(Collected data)
────────────────────────────────────────

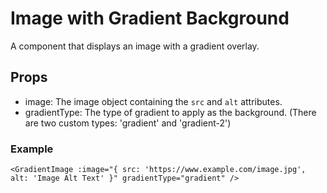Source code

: # Image with Gradient Background

A component that displays an image with a gradient overlay.

## Props

- image: The image object containing the `src` and `alt` attributes.
- gradientType: The type of gradient to apply as the background. (There are two custom types: 'gradient' and 'gradient-2')

### Example

```
<GradientImage :image="{ src: 'https://www.example.com/image.jpg', alt: 'Image Alt Text' }" gradientType="gradient" />
```
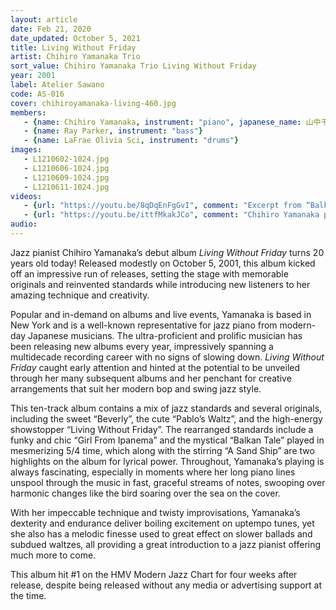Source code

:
 ```yaml
---
layout: article
date: Feb 21, 2020
date_updated: October 5, 2021
title: Living Without Friday
artist: Chihiro Yamanaka Trio
sort_value: Chihiro Yamanaka Trio Living Without Friday
year: 2001
label: Atelier Sawano
code: AS-016
cover: chihiroyamanaka-living-460.jpg
members:
   - {name: Chihiro Yamanaka, instrument: "piano", japanese_name: 山中千尋, url: "https://www.chihiroyamanaka.net/"}
   - {name: Ray Parker, instrument: "bass"}
   - {name: LaFrae Olivia Sci, instrument: "drums"}
images:
   - L1210602-1024.jpg
   - L1210606-1024.jpg
   - L1210609-1024.jpg
   - L1210611-1024.jpg
videos: 
   - {url: "https://youtu.be/8qDqEnFgGvI", comment: "Excerpt from “Balkan Tale”, the seventh track on the album"}
   - {url: "https://youtu.be/ittfMkakJCo", comment: "Chihiro Yamanaka playing “Living Without Friday” live from 2013"}
audio:
---
```

Jazz pianist Chihiro Yamanaka’s debut album *Living Without Friday* turns 20 years old today! Released modestly on October 5, 2001, this album kicked off an impressive run of releases, setting the stage with memorable originals and reinvented standards while introducing new listeners to her amazing technique and creativity.

Popular and in-demand on albums and live events, Yamanaka is based in New York and is a well-known representative for jazz piano from modern-day Japanese musicians. The ultra-proficient and prolific musician has been releasing new albums every year, impressively spanning a multidecade recording career with no signs of slowing down. *Living Without Friday* caught early attention and hinted at the potential to be unveiled through her many subsequent albums and her penchant for creative arrangements that suit her modern bop and swing jazz style.

This ten-track album contains a mix of jazz standards and several originals, including the sweet “Beverly”, the cute “Pablo’s Waltz”, and the high-energy showstopper “Living Without Friday”. The rearranged standards include a funky and chic “Girl From Ipanema” and the mystical “Balkan Tale” played in mesmerizing 5/4 time, which along with the stirring “A Sand Ship” are two highlights on the album for lyrical power. Throughout, Yamanaka’s playing is always fascinating, especially in moments where her long piano lines unspool through the music in fast, graceful streams of notes, swooping over harmonic changes like the bird soaring over the sea on the cover.

With her impeccable technique and twisty improvisations, Yamanaka’s dexterity and endurance deliver boiling excitement on uptempo tunes, yet she also has a melodic finesse used to great effect on slower ballads and subdued waltzes, all providing a great introduction to a jazz pianist offering much more to come.


This album hit #1 on the HMV Modern Jazz Chart for four weeks after release, despite being released without any media or advertising support at the time.


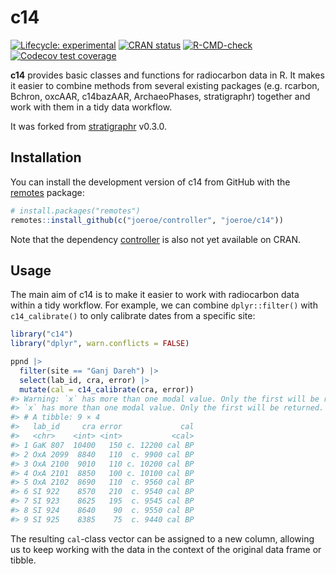 
<!-- README.md is generated from README.Rmd. Please edit that file -->

# c14

<!-- badges: start -->

[![Lifecycle:
experimental](https://img.shields.io/badge/lifecycle-experimental-orange.svg)](https://www.tidyverse.org/lifecycle/#experimental)
[![CRAN
status](https://www.r-pkg.org/badges/version/c14)](https://CRAN.R-project.org/package=c14)
[![R-CMD-check](https://github.com/joeroe/c14/actions/workflows/R-CMD-check.yaml/badge.svg)](https://github.com/joeroe/c14/actions/workflows/R-CMD-check.yaml)
[![Codecov test
coverage](https://codecov.io/gh/joeroe/c14/branch/master/graph/badge.svg)](https://codecov.io/gh/joeroe/c14?branch=master)
<!-- badges: end -->

**c14** provides basic classes and functions for radiocarbon data in R.
It makes it easier to combine methods from several existing packages
(e.g. rcarbon, Bchron, oxcAAR, c14bazAAR, ArchaeoPhases, stratigraphr)
together and work with them in a tidy data workflow.

It was forked from
[stratigraphr](https://github.com/joeroe/stratigraphr) v0.3.0.

## Installation

You can install the development version of c14 from GitHub with the
[remotes](https://remotes.r-lib.org) package:

``` r
# install.packages("remotes")
remotes::install_github(c("joeroe/controller", "joeroe/c14"))
```

Note that the dependency
[controller](https://github.com/joeroe/controller) is also not yet
available on CRAN.

## Usage

The main aim of c14 is to make it easier to work with radiocarbon data
within a tidy workflow. For example, we can combine `dplyr::filter()`
with `c14_calibrate()` to only calibrate dates from a specific site:

``` r
library("c14")
library("dplyr", warn.conflicts = FALSE)

ppnd |>
  filter(site == "Ganj Dareh") |>
  select(lab_id, cra, error) |>
  mutate(cal = c14_calibrate(cra, error))
#> Warning: `x` has more than one modal value. Only the first will be returned.
#> `x` has more than one modal value. Only the first will be returned.
#> # A tibble: 9 × 4
#>   lab_id     cra error             cal
#>   <chr>    <int> <int>           <cal>
#> 1 GaK 807  10400   150 c. 12200 cal BP
#> 2 OxA 2099  8840   110  c. 9900 cal BP
#> 3 OxA 2100  9010   110 c. 10200 cal BP
#> 4 OxA 2101  8850   100 c. 10100 cal BP
#> 5 OxA 2102  8690   110  c. 9560 cal BP
#> 6 SI 922    8570   210  c. 9540 cal BP
#> 7 SI 923    8625   195  c. 9545 cal BP
#> 8 SI 924    8640    90  c. 9550 cal BP
#> 9 SI 925    8385    75  c. 9440 cal BP
```

The resulting `cal`-class vector can be assigned to a new column,
allowing us to keep working with the data in the context of the original
data frame or tibble.
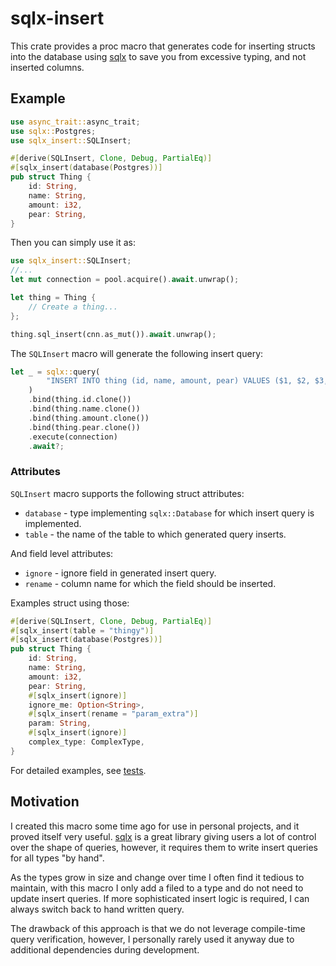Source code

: # sqlx-insert

This crate provides a proc macro that generates code for inserting structs into the database using [sqlx](https://github.com/launchbadge/sqlx) to save you from excessive typing, and not inserted columns.

## Example

```rust
use async_trait::async_trait;
use sqlx::Postgres;
use sqlx_insert::SQLInsert;

#[derive(SQLInsert, Clone, Debug, PartialEq)]
#[sqlx_insert(database(Postgres))]
pub struct Thing {
    id: String,
    name: String,
    amount: i32,
    pear: String,
}
```

Then you can simply use it as:
```rust
use sqlx_insert::SQLInsert;
//...
let mut connection = pool.acquire().await.unwrap();

let thing = Thing {
    // Create a thing...
};

thing.sql_insert(cnn.as_mut()).await.unwrap();
```

The `SQLInsert` macro will generate the following insert query:
```rust
let _ = sqlx::query(
        "INSERT INTO thing (id, name, amount, pear) VALUES ($1, $2, $3, $4)",
    )
    .bind(thing.id.clone())
    .bind(thing.name.clone())
    .bind(thing.amount.clone())
    .bind(thing.pear.clone())
    .execute(connection)
    .await?;
```

### Attributes

`SQLInsert` macro supports the following struct attributes:
- `database` - type implementing `sqlx::Database` for which insert query is implemented.
- `table` - the name of the table to which generated query inserts.

And field level attributes:
- `ignore` - ignore field in generated insert query.
- `rename` - column name for which the field should be inserted.

Examples struct using those:
```rust
#[derive(SQLInsert, Clone, Debug, PartialEq)]
#[sqlx_insert(table = "thingy")]
#[sqlx_insert(database(Postgres))]
pub struct Thing {
    id: String,
    name: String,
    amount: i32,
    pear: String,
    #[sqlx_insert(ignore)]
    ignore_me: Option<String>,
    #[sqlx_insert(rename = "param_extra")]
    param: String,
    #[sqlx_insert(ignore)]
    complex_type: ComplexType,
}
```

For detailed examples, see [tests](./tests/src/lib.rs).

## Motivation

I created this macro some time ago for use in personal projects, and it proved itself very useful. [sqlx](https://github.com/launchbadge/sqlx) is a great library giving users a lot of control over the shape of queries, however, it requires them to write insert queries for all types "by hand".

As the types grow in size and change over time I often find it tedious to maintain, with this macro I only add a filed to a type and do not need to update insert queries. If more sophisticated insert logic is required, I can always switch back to hand written query.

The drawback of this approach is that we do not leverage compile-time query verification, however, I personally rarely used it anyway due to additional dependencies during development.
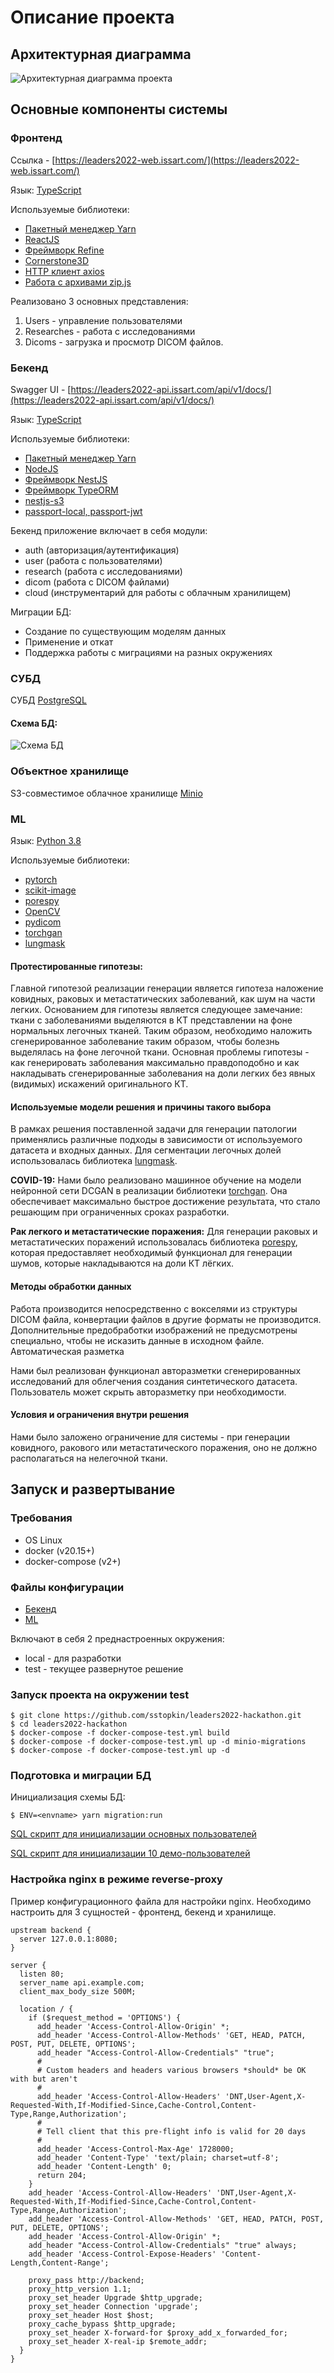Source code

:# Описание проекта

## Архитектурная диаграмма

![Архитектурная диаграмма проекта](docs/arch.png "Архитектурная диаграмма проекта")

## Основные компоненты системы

### Фронтенд
Ссылка - [https://leaders2022-web.issart.com/](https://leaders2022-web.issart.com/)

Язык: [TypeScript](https://www.typescriptlang.org/)

Используемые библиотеки:
- [Пакетный менеджер Yarn](https://yarnpkg.com/)
- [ReactJS](https://reactjs.org/)
- [Фреймворк Refine](https://refine.dev/)
- [Cornerstone3D](https://www.cornerstonejs.org/)
- [HTTP клиент axios](https://axios-http.com/ru/docs/intro)
- [Работа с архивами zip.js](https://gildas-lormeau.github.io/zip.js/)

Реализовано 3 основных представления:

1. Users - управление пользователями
2. Researches - работа с исследованиями
3. Dicoms - загрузка и просмотр DICOM файлов.

### Бекенд

Swagger UI - [https://leaders2022-api.issart.com/api/v1/docs/](https://leaders2022-api.issart.com/api/v1/docs/)

Язык: [TypeScript](https://www.typescriptlang.org/)

Используемые библиотеки:
- [Пакетный менеджер Yarn](https://yarnpkg.com/)
- [NodeJS](https://nodejs.org/en/)
- [Фреймворк NestJS](https://nestjs.com/)
- [Фреймворк TypeORM](https://typeorm.io/)
- [nestjs-s3](https://github.com/svtslv/nestjs-s3#readme)
- [passport-local, passport-jwt](https://www.passportjs.org/)

Бекенд приложение включает в себя модули:
- auth (авторизация/аутентификация)
- user (работа с пользователями)
- research (работа с исследованиями)
- dicom (работа с DICOM файлами)
- cloud (инструментарий для работы с облачным хранилищем)

Миграции БД:
- Создание по существующим моделям данных
- Применение и откат
- Поддержка работы с миграциями на разных окружениях

### СУБД
СУБД [PostgreSQL](https://www.postgresql.org/)

#### Схема БД:
![Схема БД](docs/db.png "Схема БД")

### Объектное хранилище
S3-совместимое облачное хранилище [Minio](https://min.io/)


### ML

Язык: [Python 3.8](https://www.python.org/)

Используемые библиотеки:
- [pytorch](https://pytorch.org/)
- [scikit-image](https://scikit-image.org/)
- [porespy](https://porespy.org/)
- [OpenCV](OpenCV)
- [pydicom](https://pydicom.github.io/)
- [torchgan](https://github.com/torchgan/torchgan)
- [lungmask](https://github.com/JoHof/lungmask)

#### Протестированные гипотезы:
Главной гипотезой реализации генерации является гипотеза наложение ковидных, раковых и метастатических заболеваний, как шум на части легких. Основанием для гипотезы является следующее замечание: ткани с заболеваниями выделяются в КТ представлении на фоне нормальных легочных тканей. Таким образом, необходимо наложить сгенерированное заболевание таким образом, чтобы болезнь выделялась на фоне легочной ткани. Основная проблемы гипотезы - как генерировать заболевания максимально правдоподобно и как накладывать сгенерированные заболевания на доли легких без явных (видимых) искажений оригинального КТ.

#### Используемые модели решения и причины такого выбора
В рамках решения поставленной задачи для генерации патологии применялись различные подходы в зависимости от используемого датасета и входных данных. Для сегментации легочных долей использовалась библиотека [lungmask](https://github.com/JoHof/lungmask).

**COVID-19:**
Нами было реализовано машинное обучение на модели нейронной сети DCGAN в реализации библиотеки [torchgan](https://github.com/torchgan/torchgan). Она обеспечивает максимально быстрое достижение результата, что стало решающим при ограниченных сроках разработки.

**Рак легкого и метастатические поражения:**
Для генерации раковых и метастатических поражений использовалась библиотека [porespy](https://porespy.org/), которая предоставляет необходимый функционал для генерации шумов, которые накладываются на доли КТ лёгких.

#### Методы обработки данных

Работа производится непосредственно с вокселями из структуры DICOM файла, конвертации файлов в другие форматы не производится. Дополнительные предобработки изображений не предусмотрены специально, чтобы не исказить данные в исходном файле.
Автоматическая разметка

Нами был реализован функционал авторазметки сгенерированных исследований для облегчения создания синтетического датасета. Пользователь может скрыть авторазметку при необходимости.

#### Условия и ограничения внутри решения
Нами было заложено ограничение для системы - при генерации ковидного, ракового или метастатического поражения, оно не должно располагаться на нелегочной ткани.



## Запуск и развертывание

### Требования

- OS Linux
- docker (v20.15+)
- docker-compose (v2+)

### Файлы конфигурации

- [Бекенд](backend/ops-tools/environments)
- [ML](generator/ops-tools/environments)

Включают в себя 2 преднастроенных окружения:
- local - для разработки
- test - текущее развернутое решение


### Запуск проекта на окружении test

```
$ git clone https://github.com/sstopkin/leaders2022-hackathon.git
$ cd leaders2022-hackathon
$ docker-compose -f docker-compose-test.yml build
$ docker-compose -f docker-compose-test.yml up -d minio-migrations
$ docker-compose -f docker-compose-test.yml up -d
```

### Подготовка и миграции БД

Инициализация схемы БД:
```
$ ENV=<envname> yarn migration:run
```

[SQL скрипт для инициализации основных пользователей](backend/ops-tools/sql/create-admin.sql)

[SQL скрипт для инициализации 10 демо-пользователей](backend/ops-tools/sql/create-demo-users.sql)

### Настройка nginx в режиме reverse-proxy

Пример конфигурационного файла для настройки nginx. Необходимо настроить для 3 сущностей - фронтенд, бекенд и хранилище.
```
upstream backend {
  server 127.0.0.1:8080;
}

server {
  listen 80;
  server_name api.example.com;
  client_max_body_size 500M;

  location / {
    if ($request_method = 'OPTIONS') {
      add_header 'Access-Control-Allow-Origin' *;
      add_header 'Access-Control-Allow-Methods' 'GET, HEAD, PATCH, POST, PUT, DELETE, OPTIONS';
      add_header "Access-Control-Allow-Credentials" "true";
      #
      # Custom headers and headers various browsers *should* be OK with but aren't
      #
      add_header 'Access-Control-Allow-Headers' 'DNT,User-Agent,X-Requested-With,If-Modified-Since,Cache-Control,Content-Type,Range,Authorization';
      #
      # Tell client that this pre-flight info is valid for 20 days
      #
      add_header 'Access-Control-Max-Age' 1728000;
      add_header 'Content-Type' 'text/plain; charset=utf-8';
      add_header 'Content-Length' 0;
      return 204;
    }
    add_header 'Access-Control-Allow-Headers' 'DNT,User-Agent,X-Requested-With,If-Modified-Since,Cache-Control,Content-Type,Range,Authorization';
    add_header 'Access-Control-Allow-Methods' 'GET, HEAD, PATCH, POST, PUT, DELETE, OPTIONS';
    add_header 'Access-Control-Allow-Origin' *;
    add_header "Access-Control-Allow-Credentials" "true" always;
    add_header 'Access-Control-Expose-Headers' 'Content-Length,Content-Range';

    proxy_pass http://backend;
    proxy_http_version 1.1;
    proxy_set_header Upgrade $http_upgrade;
    proxy_set_header Connection 'upgrade';
    proxy_set_header Host $host;
    proxy_cache_bypass $http_upgrade;
    proxy_set_header X-forward-for $proxy_add_x_forwarded_for;
    proxy_set_header X-real-ip $remote_addr;
  }
}
```
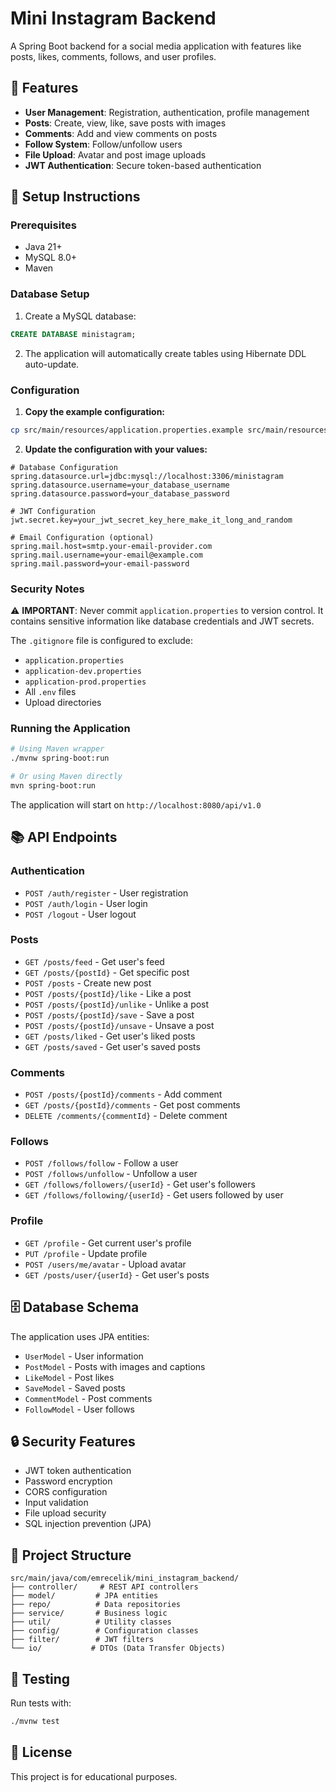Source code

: # Mini Instagram Backend

A Spring Boot backend for a social media application with features like posts, likes, comments, follows, and user profiles.

## 🚀 Features

- **User Management**: Registration, authentication, profile management
- **Posts**: Create, view, like, save posts with images
- **Comments**: Add and view comments on posts
- **Follow System**: Follow/unfollow users
- **File Upload**: Avatar and post image uploads
- **JWT Authentication**: Secure token-based authentication

## 🔧 Setup Instructions

### Prerequisites

- Java 21+
- MySQL 8.0+
- Maven

### Database Setup

1. Create a MySQL database:
```sql
CREATE DATABASE ministagram;
```

2. The application will automatically create tables using Hibernate DDL auto-update.

### Configuration

1. **Copy the example configuration:**
```bash
cp src/main/resources/application.properties.example src/main/resources/application.properties
```

2. **Update the configuration with your values:**
```properties
# Database Configuration
spring.datasource.url=jdbc:mysql://localhost:3306/ministagram
spring.datasource.username=your_database_username
spring.datasource.password=your_database_password

# JWT Configuration
jwt.secret.key=your_jwt_secret_key_here_make_it_long_and_random

# Email Configuration (optional)
spring.mail.host=smtp.your-email-provider.com
spring.mail.username=your-email@example.com
spring.mail.password=your-email-password
```

### Security Notes

⚠️ **IMPORTANT**: Never commit `application.properties` to version control. It contains sensitive information like database credentials and JWT secrets.

The `.gitignore` file is configured to exclude:
- `application.properties`
- `application-dev.properties`
- `application-prod.properties`
- All `.env` files
- Upload directories

### Running the Application

```bash
# Using Maven wrapper
./mvnw spring-boot:run

# Or using Maven directly
mvn spring-boot:run
```

The application will start on `http://localhost:8080/api/v1.0`

## 📚 API Endpoints

### Authentication
- `POST /auth/register` - User registration
- `POST /auth/login` - User login
- `POST /logout` - User logout

### Posts
- `GET /posts/feed` - Get user's feed
- `GET /posts/{postId}` - Get specific post
- `POST /posts` - Create new post
- `POST /posts/{postId}/like` - Like a post
- `POST /posts/{postId}/unlike` - Unlike a post
- `POST /posts/{postId}/save` - Save a post
- `POST /posts/{postId}/unsave` - Unsave a post
- `GET /posts/liked` - Get user's liked posts
- `GET /posts/saved` - Get user's saved posts

### Comments
- `POST /posts/{postId}/comments` - Add comment
- `GET /posts/{postId}/comments` - Get post comments
- `DELETE /comments/{commentId}` - Delete comment

### Follows
- `POST /follows/follow` - Follow a user
- `POST /follows/unfollow` - Unfollow a user
- `GET /follows/followers/{userId}` - Get user's followers
- `GET /follows/following/{userId}` - Get users followed by user

### Profile
- `GET /profile` - Get current user's profile
- `PUT /profile` - Update profile
- `POST /users/me/avatar` - Upload avatar
- `GET /posts/user/{userId}` - Get user's posts

## 🗄️ Database Schema

The application uses JPA entities:
- `UserModel` - User information
- `PostModel` - Posts with images and captions
- `LikeModel` - Post likes
- `SaveModel` - Saved posts
- `CommentModel` - Post comments
- `FollowModel` - User follows

## 🔒 Security Features

- JWT token authentication
- Password encryption
- CORS configuration
- Input validation
- File upload security
- SQL injection prevention (JPA)

## 📁 Project Structure

```
src/main/java/com/emrecelik/mini_instagram_backend/
├── controller/     # REST API controllers
├── model/         # JPA entities
├── repo/          # Data repositories
├── service/       # Business logic
├── util/          # Utility classes
├── config/        # Configuration classes
├── filter/        # JWT filters
└── io/           # DTOs (Data Transfer Objects)
```

## 🧪 Testing

Run tests with:
```bash
./mvnw test
```

## 📝 License

This project is for educational purposes.
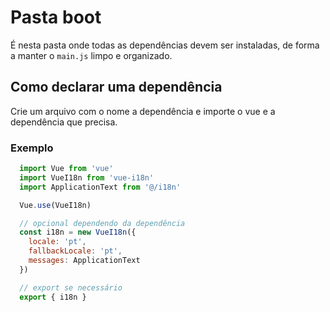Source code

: # Pasta boot

É nesta pasta onde todas as dependências devem ser instaladas, de forma a manter o `main.js` limpo e organizado.

## Como declarar uma dependência

Crie um arquivo com o nome a dependência e importe o vue e a dependência que precisa.

### Exemplo
```js
  import Vue from 'vue'
  import VueI18n from 'vue-i18n'
  import ApplicationText from '@/i18n'

  Vue.use(VueI18n)

  // opcional dependendo da dependência
  const i18n = new VueI18n({
    locale: 'pt',
    fallbackLocale: 'pt',
    messages: ApplicationText
  })

  // export se necessário
  export { i18n }

```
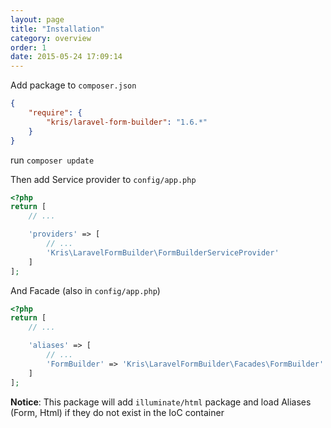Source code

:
```yaml
---
layout: page
title: "Installation"
category: overview
order: 1
date: 2015-05-24 17:09:14
---
```


Add package to `composer.json`

```json
{
    "require": {
        "kris/laravel-form-builder": "1.6.*"
    }
}
```

run `composer update`

Then add Service provider to `config/app.php`

```php
<?php
return [
    // ...

    'providers' => [
        // ...
        'Kris\LaravelFormBuilder\FormBuilderServiceProvider'
    ]
];
```

And Facade (also in `config/app.php`)

```php
<?php
return [
    // ...

    'aliases' => [
        // ...
        'FormBuilder' => 'Kris\LaravelFormBuilder\Facades\FormBuilder'
    ]
];
```

**Notice**: This package will add `illuminate/html` package and load Aliases (Form, Html) if they do not exist in the IoC container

────────────────────────────────────────

Among the lines above, find those with the word "error". Copy them.

§ EXPECTED OUTPUT
  select(lab_id, cra, error) |>
  mutate(cal = c14_calibrate(cra, error))
#>   lab_id     cra error             cal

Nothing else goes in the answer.